I was to get a legal fee of 5% of the total sum at the release of the funds to Mr. David Prescott.
So? I was been going to be a fighter pilot; but I'm too tall to fit into their planes. Shit happens.
About a year ago Mr. David Prescott was involved in a motor accident at portharcort and unfortunately lost his life.
Where did he see it last?
Ever since then, my office has tried contacting any next of kin of his for over a year but to no avail.
Ever since then, you've tried to contact someone for over a year. Exactly how often are you trying to contact them for over a year? Bear in mind that every time you try to contact someone for over a year, it's going to take a year to do it. Maybe you should cut back and try to contact them for over an hour; then, try again.
From our investigations we found out that he had resided in Nigeria for over 20 years and so has lost touch with any relatives of his.
And we know that your investigations are faultless; how else could you have concluded that I have anything to do with this....
Infact, he has no next of kin.
Hang on: he lost touch with existing relatives, but he has no next of kin? You're lying to me, aren't you....
The issue now at stake is that I have been able to successfully process Mr. David Prescott's contractual payment in his name, as I received a letter for him from a government designated banking institution that an account has been opened in his name (Mr. David Prescott) and his owed funds has been paid into the said account.
His owed funds has been paid. Meaning that you got your million bucks, right? So...good. Bye now....
Considering that my client is dead, I have no means of being paid for my legal services rendered over the past four years, hence my need for a partner who would claim the said funds as the next of kin after collecting and transferring the funds on our behalf, pay me my legal fees and an extra 70% of the total fund,20% would be for you and 10% forany expenses which may be incurred in the process of the transfer.
Erm...you lost me there. Your client is dead; you can't figure out how to get your money; you need a partner to...what, commit fraud by claiming to be related to a guy who has no next of kin? And you want me to be this guy, and all I get for it is four million? You have no idea who you just EMailed, have you....
Hence my searching for a foreign partner who I would introduce as the next of kin of Mr. David Prescott and who could assist me in transferring the funds.
Uh-huh. So...lemee make sure I've got this: I take the time to go to Nigeria, of all fucking places, in the middle of the summer, to pretend to be related to some idiot who posthumously made twenty million bucks, which you suddenly assume should be largely your twenty million bucks--where fourteen million is apparently your hazard pay for having to outlive your client--and I get four million dollars. You do realise I could spend the same amount of time writing a novel with a far better plotline, and make the same four million for that, right?
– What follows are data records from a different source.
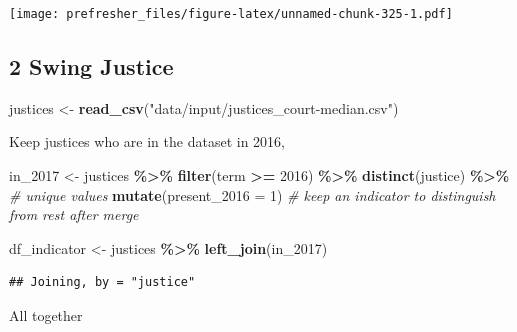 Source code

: \documentclass[
]{book}
\newenvironment{Shaded}{\begin{snugshade}}{\end{snugshade}}
\newcommand{\CommentTok}[1]{\textcolor[rgb]{0.56,0.35,0.01}{\textit{#1}}}
\newcommand{\DataTypeTok}[1]{\textcolor[rgb]{0.13,0.29,0.53}{#1}}
\newcommand{\DecValTok}[1]{\textcolor[rgb]{0.00,0.00,0.81}{#1}}
\newcommand{\KeywordTok}[1]{\textcolor[rgb]{0.13,0.29,0.53}{\textbf{#1}}}
\newcommand{\NormalTok}[1]{#1}
\newcommand{\OperatorTok}[1]{\textcolor[rgb]{0.81,0.36,0.00}{\textbf{#1}}}
\newcommand{\StringTok}[1]{\textcolor[rgb]{0.31,0.60,0.02}{#1}}
\theoremstyle{definition}
\theoremstyle{definition}
\theoremstyle{definition}
\theoremstyle{remark}
\begin{document}
\texttt{[image: prefresher\_files/figure-latex/unnamed-chunk-325-1.pdf]}

\hypertarget{swing-justice}{%
\subsection*{2 Swing Justice}\label{swing-justice}}

\begin{Shaded}
\begin{Highlighting}[]
\NormalTok{justices <{-}}\StringTok{ }\KeywordTok{read\_csv}\NormalTok{(}\StringTok{"data/input/justices\_court{-}median.csv"}\NormalTok{)}
\end{Highlighting}
\end{Shaded}

Keep justices who are in the dataset in 2016,

\begin{Shaded}
\begin{Highlighting}[]
\NormalTok{in\_}\DecValTok{2017}\NormalTok{ <{-}}\StringTok{ }\NormalTok{justices }\OperatorTok{\%>\%}
\StringTok{  }\KeywordTok{filter}\NormalTok{(term }\OperatorTok{>=}\StringTok{ }\DecValTok{2016}\NormalTok{) }\OperatorTok{\%>\%}
\StringTok{  }\KeywordTok{distinct}\NormalTok{(justice) }\OperatorTok{\%>\%}\StringTok{ }\CommentTok{\# unique values}
\StringTok{  }\KeywordTok{mutate}\NormalTok{(}\DataTypeTok{present\_2016 =} \DecValTok{1}\NormalTok{) }\CommentTok{\# keep an indicator to distinguish from rest after merge}

\NormalTok{df\_indicator <{-}}\StringTok{ }\NormalTok{justices }\OperatorTok{\%>\%}
\StringTok{  }\KeywordTok{left\_join}\NormalTok{(in\_}\DecValTok{2017}\NormalTok{)}
\end{Highlighting}
\end{Shaded}

\begin{verbatim}
## Joining, by = "justice"
\end{verbatim}

All together
\end{document}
I am contacting you in strict confidence and trust hoping in you I have found a right partner.
Um...yeah: I'm your guy. Oh, and for only fifty million, I'll change your EMail address in the archive so you stop getting spammed by most of the 'net with nothing but 'LOL' repeated fifty thousand times per EMail....
This whole process should not take more than 3 working days.
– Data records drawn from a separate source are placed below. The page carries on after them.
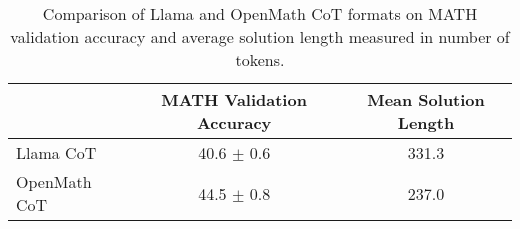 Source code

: \begin{table*}[t]
\setlength{\tabcolsep}{4pt}
    \centering
    \caption{Comparison of Llama and OpenMath CoT formats on MATH validation accuracy and average solution length measured in number of tokens. }
    \label{tab:soln_format}
    \begin{tabular}{lcc}
    \toprule

 &  MATH Validation Accuracy  &  Mean Solution Length  \\\midrule
Llama CoT       & 40.6 $\pm$ 0.6 & 331.3   \\
OpenMath CoT    & 44.5 $\pm$ 0.8  & 237.0  \\ 
\bottomrule 
    \end{tabular}
\end{table*}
Bullshit. Unless you've stolen a concorde and found a decent landing strip for it in Nigeria, I can assure you that the flight alone will take more than seventy-two hours, round trip.
I want to assure you of a 100% risk free nature of this transaction as I have taken everything into consideration.
Assure away. In fact: once I receive the five hundred bucks you owe me, I'll go ahead and listen to you.
Please contact me if you are interested on my telephone number 234-8023274036 or my email: edsaliu19@operamail.com also ensure to forward to me your confidential email and tel/fax numbers.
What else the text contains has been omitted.